[Problem to work on] Draw out every line with the word "MessageDefinition" from the listing below.

[The records]

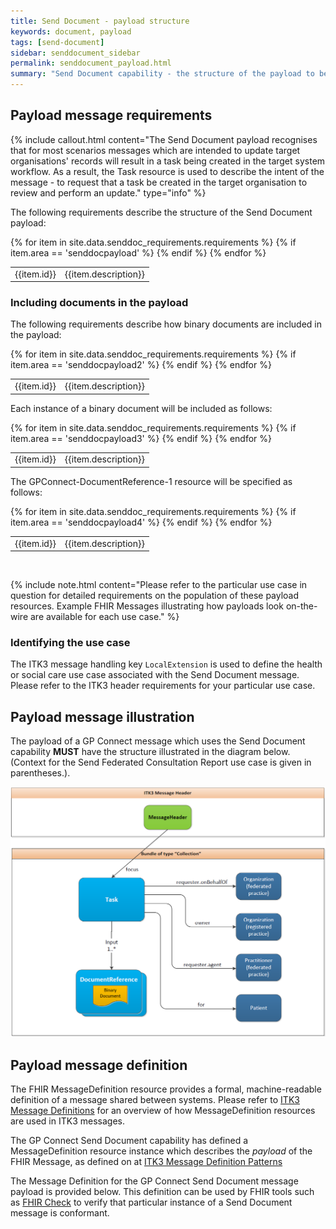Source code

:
```yaml
---
title: Send Document - payload structure
keywords: document, payload
tags: [send-document]
sidebar: senddocument_sidebar
permalink: senddocument_payload.html
summary: "Send Document capability - the structure of the payload to be used for all use cases of the Send Document capability"
---
```


## Payload message requirements ##

{% include callout.html content="The Send Document payload recognises that for most scenarios messages which are intended to update target organisations' records will result in a task being created in the target system workflow. As a result, the Task resource is used to describe the intent of the message - to request that a task be created in the target organisation to review and perform an update." type="info" %}

The following requirements describe the structure of the Send Document payload:



<table class="requirement-box">
  {% for item in site.data.senddoc_requirements.requirements %}
  {% if item.area == 'senddocpayload' %}
  <tr>
    <td id="{{item.id}}">{{item.id}}</td>
    <td>{{item.description}}</td>
  </tr>
  {% endif %}
  {% endfor %}
</table>


### Including documents in the payload ###

The following requirements describe how binary documents are included in the payload:

<table class="requirement-box">
  {% for item in site.data.senddoc_requirements.requirements %}
  {% if item.area == 'senddocpayload2' %}
  <tr>
    <td id="{{item.id}}">{{item.id}}</td>
    <td>{{item.description}}</td>
  </tr>
  {% endif %}
  {% endfor %}
</table>

Each instance of a binary document will be included as follows:

<table class="requirement-box">
  {% for item in site.data.senddoc_requirements.requirements %}
  {% if item.area == 'senddocpayload3' %}
  <tr>
    <td>{{item.id}}</td>
    <td>{{item.description}}</td>
  </tr>
  {% endif %}
  {% endfor %}
</table>

The GPConnect-DocumentReference-1 resource will be specified as follows:

<table class="requirement-box">
  {% for item in site.data.senddoc_requirements.requirements %}
  {% if item.area == 'senddocpayload4' %}
  <tr>
    <td>{{item.id}}</td>
    <td>{{item.description}}</td>
  </tr>
  {% endif %}
  {% endfor %}
</table>

<br>

{% include note.html content="Please refer to the particular use case in question for detailed requirements on the population of these payload resources. Example FHIR Messages illustrating how payloads look on-the-wire are available for each use case." %} 

### Identifying the use case ###

The ITK3 message handling key `LocalExtension` is used to define the health or social care use case associated with the Send Document message. Please refer to the ITK3 header requirements for your particular use case.   


## Payload message illustration ##

The payload of a GP Connect message which uses the Send Document capability **MUST** have the structure illustrated in the diagram below. (Context for the Send Federated Consultation Report use case is given in parentheses.).

![Send Document - Payload](images/senddocument/senddocument_payload.PNG "Send Document - Payload message illustration") 

## Payload message definition ##

The FHIR MessageDefinition resource provides a formal, machine-readable definition of a message shared between systems. Please refer to [ITK3 Message Definitions](https://developer.nhs.uk/apis/itk3messagedistribution-2-5-0/explore_defs_overview.html) for an overview of how MessageDefinition resources are used in ITK3 messages.

The GP Connect Send Document capability has defined a MessageDefinition resource instance which describes the *payload* of the FHIR Message, as defined on at [ITK3 Message Definition Patterns](https://developer.nhs.uk/apis/itk3messagedistribution-2-5-0/explore_defs_overview.html#message-definition-patterns)

The Message Definition for the GP Connect Send Document message payload is provided below. This definition can be used by FHIR tools such as [FHIR Check](http://clarotech.co.uk/products/tool-fhir-check/) to verify that particular instance of a Send Document message is conformant. 

<script src="https://gist.github.com/briandiggle/b0a11ccc49ad81f2f7a9edec88d8c10f.js"></script>
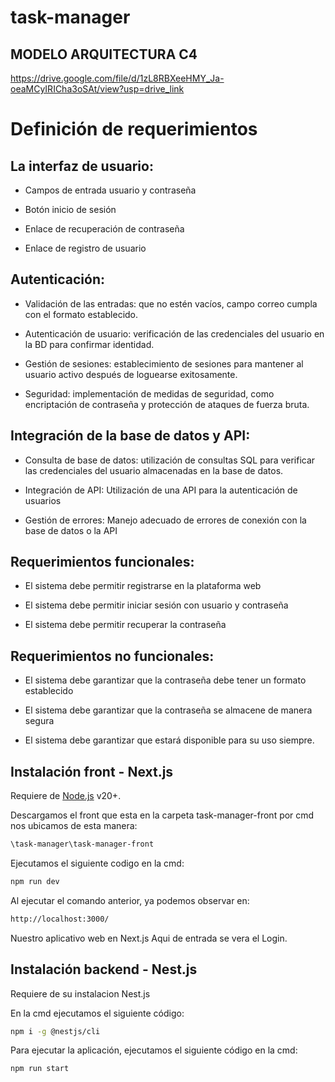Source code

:# task-manager

## MODELO ARQUITECTURA C4

https://drive.google.com/file/d/1zL8RBXeeHMY_Ja-oeaMCyIRICha3oSAt/view?usp=drive_link

# Definición de requerimientos 

## La interfaz de usuario: 

- Campos de entrada usuario y contraseña  

- Botón inicio de sesión 

- Enlace de recuperación de contraseña 

- Enlace de registro de usuario 

## Autenticación: 

- Validación de las entradas: que no estén vacíos, campo correo cumpla con el formato establecido. 

- Autenticación de usuario: verificación de las credenciales del usuario en la BD para confirmar identidad. 

- Gestión de sesiones: establecimiento de sesiones para mantener al usuario activo después de loguearse exitosamente. 

- Seguridad: implementación de medidas de seguridad, como encriptación de contraseña y protección de ataques de fuerza bruta. 

## Integración de la base de datos y API: 

- Consulta de base de datos: utilización de consultas SQL para verificar las credenciales del usuario almacenadas en la base de datos. 

- Integración de API: Utilización de una API para la autenticación de usuarios 

- Gestión de errores: Manejo adecuado de errores de conexión con la base de datos o la API 

## Requerimientos funcionales: 

- El sistema debe permitir registrarse en la plataforma web 

- El sistema debe permitir iniciar sesión con usuario y contraseña 

- El sistema debe permitir recuperar la contraseña  

## Requerimientos no funcionales: 

- El sistema debe garantizar que la contraseña debe tener un formato establecido  

- El sistema debe garantizar que la contraseña se almacene de manera segura 

- El sistema debe garantizar que estará disponible para su uso siempre. 



## Instalación front - Next.js

Requiere de [Node.js](https://nodejs.org/) v20+.

Descargamos el front que esta en la carpeta task-manager-front por cmd nos ubicamos de esta manera:  

```sh
\task-manager\task-manager-front
```
Ejecutamos el siguiente codigo en la cmd:

```sh
npm run dev
```
Al ejecutar el comando anterior, ya podemos observar en:

```sh
http://localhost:3000/
```

Nuestro aplicativo web en Next.js 
Aqui de entrada se vera el Login.



## Instalación backend - Nest.js

Requiere de su instalacion Nest.js

En la cmd ejecutamos el siguiente código:

```sh
npm i -g @nestjs/cli

```

Para ejecutar la aplicación, ejecutamos el siguiente código en la cmd:

```sh
npm run start

```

[Solution for this exercise]
The FHIR MessageDefinition resource provides a formal, machine-readable definition of a message shared between systems. Please refer to [ITK3 Message Definitions](https://developer.nhs.uk/apis/itk3messagedistribution-2-5-0/explore_defs_overview.html) for an overview of how MessageDefinition resources are used in ITK3 messages.
The GP Connect Send Document capability has defined a MessageDefinition resource instance which describes the *payload* of the FHIR Message, as defined on at [ITK3 Message Definition Patterns](https://developer.nhs.uk/apis/itk3messagedistribution-2-5-0/explore_defs_overview.html#message-definition-patterns)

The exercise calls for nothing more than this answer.